FASTLANES: At least they are now talking by BenCyrus G. Ellorin

CAGAYAN DE ORO CITY (December 29) — After her release from six years of captivity by the Revolutionary Armed Forces of Colombia (FARC), Green Party presidential candidate Ingrid Betancourt reiterated her call for peace negotiations between the Bogota government and the rebels. She was abducted in February 2002 while campaigning for the presidency.

In an interview with BBC after her release in 2008, Betancourt said that it important to resolve conflict by talking. “Humans are gifted with the ability to communicate in complex symbols and we should use it to foster understanding and harmony,” she said.
After years of being stalled, the Philippine government and the National Democratic Front have agreed to formally resume the peace process in Oslo, Norway in the third week of February 2011.

The communist movement of the Philippines has one of the best propaganda machineries, propaganda being at the centerpiece of its work. The basic armed units of the New People’s Army are even called Samahang Yunit Propaganda (SYP), whose task is to educate the people about the injustices under a society they analyze as semi-feudal and semi-colonial. They are armed because they believe that the nature of social contradiction between the toiling masses of farmers and workers and the ruling feudal and comprador classes is violent, with the coercive powers of the state at their disposal.

The Armed Forces of the Philippines is also trying to learn the ropes of propaganda war. Civil military units have been integrated in combat units to work for “peace and development” in the countryside.

Propaganda has always been an important arena in the warfare between the Armed Forces of the Philippines (AFP) and the communist revolutionaries.

I attended a human rights forum in Manila last May and I was amused by the articulateness of young officers from the AFP. They were captains and majors and many of them are lawyers. Even amusing was that in the heat of the debate on extrajudicial killings, the representative of the progressive human rights group Karapatan lost his cool and walked out.

After the Communist Party of the Philippines scored a major propaganda victory in their 42nd anniversary in San Agustin town in Surigao del Sur, military spokespersons fanned out to condemn the audacity of the underground movement in holding their anniversary which some observers claimed to be the “grandest” in the entire history of Asia’s longest running rebellion.
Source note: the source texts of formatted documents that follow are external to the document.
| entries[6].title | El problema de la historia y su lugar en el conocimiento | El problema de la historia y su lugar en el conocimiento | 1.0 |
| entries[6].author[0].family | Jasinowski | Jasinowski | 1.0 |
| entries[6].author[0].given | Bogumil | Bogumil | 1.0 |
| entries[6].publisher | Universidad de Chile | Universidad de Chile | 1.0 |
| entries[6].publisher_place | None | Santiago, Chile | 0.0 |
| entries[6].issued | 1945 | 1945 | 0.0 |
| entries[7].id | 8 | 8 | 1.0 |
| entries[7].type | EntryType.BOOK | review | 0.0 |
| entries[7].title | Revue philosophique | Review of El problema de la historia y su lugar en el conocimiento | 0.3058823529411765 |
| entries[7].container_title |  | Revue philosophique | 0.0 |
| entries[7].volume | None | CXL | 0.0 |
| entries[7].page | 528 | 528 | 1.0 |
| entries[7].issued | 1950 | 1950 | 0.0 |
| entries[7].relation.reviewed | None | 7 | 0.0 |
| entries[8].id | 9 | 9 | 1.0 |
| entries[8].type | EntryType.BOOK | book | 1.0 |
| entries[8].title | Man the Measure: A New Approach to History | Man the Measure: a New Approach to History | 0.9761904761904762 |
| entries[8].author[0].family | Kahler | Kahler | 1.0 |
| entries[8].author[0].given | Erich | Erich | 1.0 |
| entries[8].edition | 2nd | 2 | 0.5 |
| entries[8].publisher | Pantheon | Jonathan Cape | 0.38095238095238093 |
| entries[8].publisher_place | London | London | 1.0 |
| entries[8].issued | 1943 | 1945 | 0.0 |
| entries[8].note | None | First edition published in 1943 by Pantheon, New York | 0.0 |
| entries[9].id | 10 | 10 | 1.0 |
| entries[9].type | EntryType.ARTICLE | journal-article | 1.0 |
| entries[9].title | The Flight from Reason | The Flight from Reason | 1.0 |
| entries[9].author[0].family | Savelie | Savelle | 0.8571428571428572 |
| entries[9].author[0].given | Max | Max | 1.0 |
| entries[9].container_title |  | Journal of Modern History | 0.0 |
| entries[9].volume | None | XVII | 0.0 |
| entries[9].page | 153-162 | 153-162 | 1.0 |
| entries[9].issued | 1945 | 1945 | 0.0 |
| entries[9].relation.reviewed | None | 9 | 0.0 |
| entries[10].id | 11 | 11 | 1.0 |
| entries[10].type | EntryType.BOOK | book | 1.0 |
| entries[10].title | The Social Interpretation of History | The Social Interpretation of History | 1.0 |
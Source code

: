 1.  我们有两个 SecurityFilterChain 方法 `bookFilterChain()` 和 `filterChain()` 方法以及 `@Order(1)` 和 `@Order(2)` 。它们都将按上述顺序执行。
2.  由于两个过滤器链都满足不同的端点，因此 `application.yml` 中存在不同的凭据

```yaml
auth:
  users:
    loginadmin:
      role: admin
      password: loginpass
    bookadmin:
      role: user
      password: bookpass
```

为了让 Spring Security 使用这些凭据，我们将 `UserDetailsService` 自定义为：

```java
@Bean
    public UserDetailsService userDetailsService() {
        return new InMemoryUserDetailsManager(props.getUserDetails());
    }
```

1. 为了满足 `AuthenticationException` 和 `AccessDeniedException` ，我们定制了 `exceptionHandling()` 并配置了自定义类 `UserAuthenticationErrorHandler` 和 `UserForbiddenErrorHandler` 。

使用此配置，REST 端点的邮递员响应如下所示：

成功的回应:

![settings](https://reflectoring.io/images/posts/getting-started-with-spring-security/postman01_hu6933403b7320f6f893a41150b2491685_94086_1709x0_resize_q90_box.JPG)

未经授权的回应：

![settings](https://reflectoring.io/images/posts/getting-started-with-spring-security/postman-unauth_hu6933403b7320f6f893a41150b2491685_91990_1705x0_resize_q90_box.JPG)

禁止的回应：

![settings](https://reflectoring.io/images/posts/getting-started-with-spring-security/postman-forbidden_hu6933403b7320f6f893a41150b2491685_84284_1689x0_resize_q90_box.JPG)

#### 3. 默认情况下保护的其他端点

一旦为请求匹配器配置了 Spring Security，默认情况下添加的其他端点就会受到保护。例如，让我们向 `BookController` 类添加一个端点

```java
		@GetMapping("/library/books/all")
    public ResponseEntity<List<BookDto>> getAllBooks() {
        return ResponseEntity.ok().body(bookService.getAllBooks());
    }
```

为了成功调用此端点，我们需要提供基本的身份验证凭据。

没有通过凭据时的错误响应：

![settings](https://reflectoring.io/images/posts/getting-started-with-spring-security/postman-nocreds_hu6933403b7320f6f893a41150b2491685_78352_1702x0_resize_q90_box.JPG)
Army spokesperson Colonel Dan Lucero called the celebration a form of atrocity, saying the display of their arsenal is a way of coercing the people to kowtow to them.

4th Infantry Division commander Major General Victor A. Felix said that they are sincere in welcoming the rebels to the fold of the law, adding the deaths of NPA combatants saddened him.

In a press conference during the CPP anniversary last Dec. 26, NDF Mindanao spokesperson Jorge “Ka Oris” Madlos was not his usual fiery self. He refused to be baited into badmouthing the Aquino administration and the military which placed checkpoints along the route to the anniversary venue, according to a report from

“It is bad form to do so when we are about to talk to this government across the negotiating table,” Ka Oris was quoted as having said.

Instead of lambasting the military for checkpoints meant to harass civilian and journalists covering the CPP anniversary, Ka Oris simply said that what the military did was “unfriendly.” There were also reports that two lechons (roasted pigs) were delivered to the military checkpoint some two kilometers from the anniversary site. It was however not clear if the soldiers feasted on it.

As the resumption of the peace process between the government and communists draws near, we expect more verbal tussle from both parties to the conflict. This should be viewed positively though, as it is better than exchanging gunfire.

The more discussion there is on the issues and concerns on the 42-year-old communist insurgency, the better it would be for the people as they will be in a position to understand the issues and form informed opinions on the matter.

I hope the security sector would provide enough elbow room for and higher tolerance toward the rebels and their civilian supporters to enable them to voice out their ideas on the issues behind the 42-year-old armed conflict.

As we commemorate the 114th death anniversary of our National Hero, the great propagandist Dr. Jose Rizal who died of firing squad, let it not happen again that people are killed simply because they express ideas which the powers that be might construe as threats to their rule.